When General Motors filed for bankruptcy in 2009, the company was facing more problems than it let on. The company had sold several cars with faulty ignition switches that caused serious injury and death and resulted in a number of defective vehicle lawsuits.
GM had installed faulty ignition switches in various small car models including the Chevrolet Cobalt. These ignition switches have been known to slip position when the car is running. This results in the car stalling unexpectedly. These incidents have been linked to injuries to more than 275 people and 124 deaths.
Filing for Bankruptcy
While this may seem like a cut and dry case for those affected by the faulty ignition switches, GM complicated things for plaintiffs by filing for bankruptcy. The company filing for bankruptcy was funded by the government. The terms of the bankruptcy were that the company that emerged following the filing i.e. New GM, would be indemnified against any claims that were filed against the Old GM, the company that existed before filing for bankruptcy.
This meant that claimants for the faulty ignition switches could not file claims against the company that emerged following the bankruptcy. This meant that over 1,000 injury and death lawsuits couldn’t be brought against the company.
The Turning Point
However, a recent ruling by the US Court of Appeals for the Second Circuit offers claimants a glimmer of hope. The three-judge panel ruled that GM could no longer use its bankruptcy filing as a defense against the claims for faulty ignition switches. This is because the company failed to reveal its knowledge of the faulty ignition switches to the court at the time of filing the bankruptcy.

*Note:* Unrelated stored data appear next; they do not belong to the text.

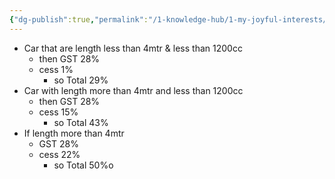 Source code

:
 ```yaml
---
{"dg-publish":true,"permalink":"/1-knowledge-hub/1-my-joyful-interests/z-other-joyful-little-interests/tax-on-car/","noteIcon":""}
---
```


- Car that are length less than 4mtr & less than 1200cc
	- then GST 28%
	- cess 1%
		- so Total 29%
- Car with length more than 4mtr and less than 1200cc
	- then GST 28%
	- cess 15%
		- so Total 43%
- If length more than 4mtr
	- GST 28%
	- cess 22%
		- so Total 50%o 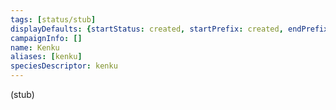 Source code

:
 ```yaml
---
tags: [status/stub]
displayDefaults: {startStatus: created, startPrefix: created, endPrefix: destroyed, endStatus: destroyed}
campaignInfo: []
name: Kenku
aliases: [kenku]
speciesDescriptor: kenku
---
```

(stub)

According to the Court, GM prevented victims of crashes from filing claims by failing to reveal information about the faulty switches. The company also prevented victims from contesting their filing for bankruptcy. This, in essence, robbed the claimants of due process.

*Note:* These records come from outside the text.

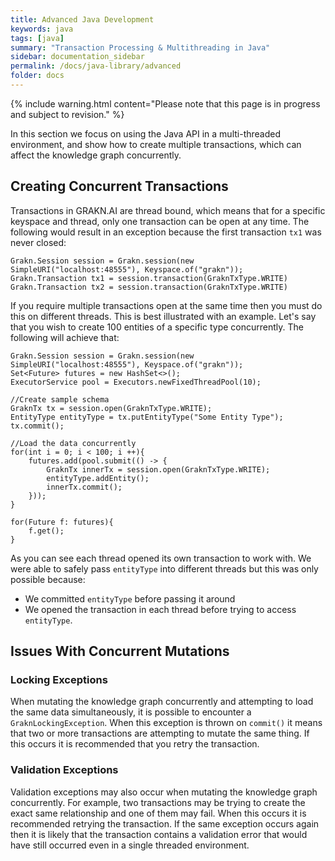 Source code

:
 ```yaml
---
title: Advanced Java Development
keywords: java
tags: [java]
summary: "Transaction Processing & Multithreading in Java"
sidebar: documentation_sidebar
permalink: /docs/java-library/advanced
folder: docs
---
```


{% include warning.html content="Please note that this page is in progress and subject to revision." %}

In this section we focus on using the Java API in a multi-threaded environment, and show how to create multiple transactions, which can affect the knowledge graph concurrently.

## Creating Concurrent Transactions

Transactions in GRAKN.AI are thread bound, which means that for a specific keyspace and thread, only one transaction can be open at any time.
The following would result in an exception because the first transaction `tx1` was never closed:

<!-- Ignored because this is designed to crash! -->
```java-test-ignore
Grakn.Session session = Grakn.session(new SimpleURI("localhost:48555"), Keyspace.of("grakn"));
Grakn.Transaction tx1 = session.transaction(GraknTxType.WRITE)
Grakn.Transaction tx2 = session.transaction(GraknTxType.WRITE)
```

If you require multiple transactions open at the same time then you must do this on different threads. This is best illustrated with an example. Let's say that you wish to create 100 entities of a specific type concurrently.  The following will achieve that:

<!-- Ignored because it contains a Java lambda, which Groovy doesn't support -->
```java-test-ignore
Grakn.Session session = Grakn.session(new SimpleURI("localhost:48555"), Keyspace.of("grakn"));
Set<Future> futures = new HashSet<>();
ExecutorService pool = Executors.newFixedThreadPool(10);

//Create sample schema
GraknTx tx = session.open(GraknTxType.WRITE);
EntityType entityType = tx.putEntityType("Some Entity Type");
tx.commit();

//Load the data concurrently
for(int i = 0; i < 100; i ++){
    futures.add(pool.submit(() -> {
        GraknTx innerTx = session.open(GraknTxType.WRITE);
        entityType.addEntity();
        innerTx.commit();
    }));
}

for(Future f: futures){
    f.get();
}
```

As you can see each thread opened its own transaction to work with. We were able to safely pass `entityType` into different threads but this was only possible because:

* We committed `entityType` before passing it around
* We opened the transaction in each thread before trying to access `entityType`.

## Issues With Concurrent Mutations

### Locking Exceptions

When mutating the knowledge graph concurrently and attempting to load the same data simultaneously, it is possible to encounter a `GraknLockingException`.  When this exception is thrown on `commit()` it means that two or more transactions are attempting to mutate the same thing. If this occurs it is recommended that you retry the transaction.

### Validation Exceptions

Validation exceptions may also occur when mutating the knowledge graph concurrently. For example, two transactions may be trying to create the exact same relationship and one of them may fail. When this occurs it is recommended retrying the transaction. If the same exception occurs again then it is likely that the transaction contains a validation error that would have still occurred even in a single threaded environment.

However, following this ruling, GM will be exposed to thousands of lawsuits for the faulty ignition switches. Apart from the 1,000 lawsuits that were put on hold as the appeals decision was being awaited, there are at least 100 lawsuits against GM that are still pending.
The Next Move
All eyes are now on GM wondering what it will do next. GM may opt to appeal the decision and try to get it overturned.
Those who settled for compensation with GM for death or injury cases received a total of $549.5 million from the company. However, the question arises whether this ruling will affect those who settled. According to compensation experts, claimants who already settled waived their rights to sue by settling. However, the ruling may result in the cases being reopened.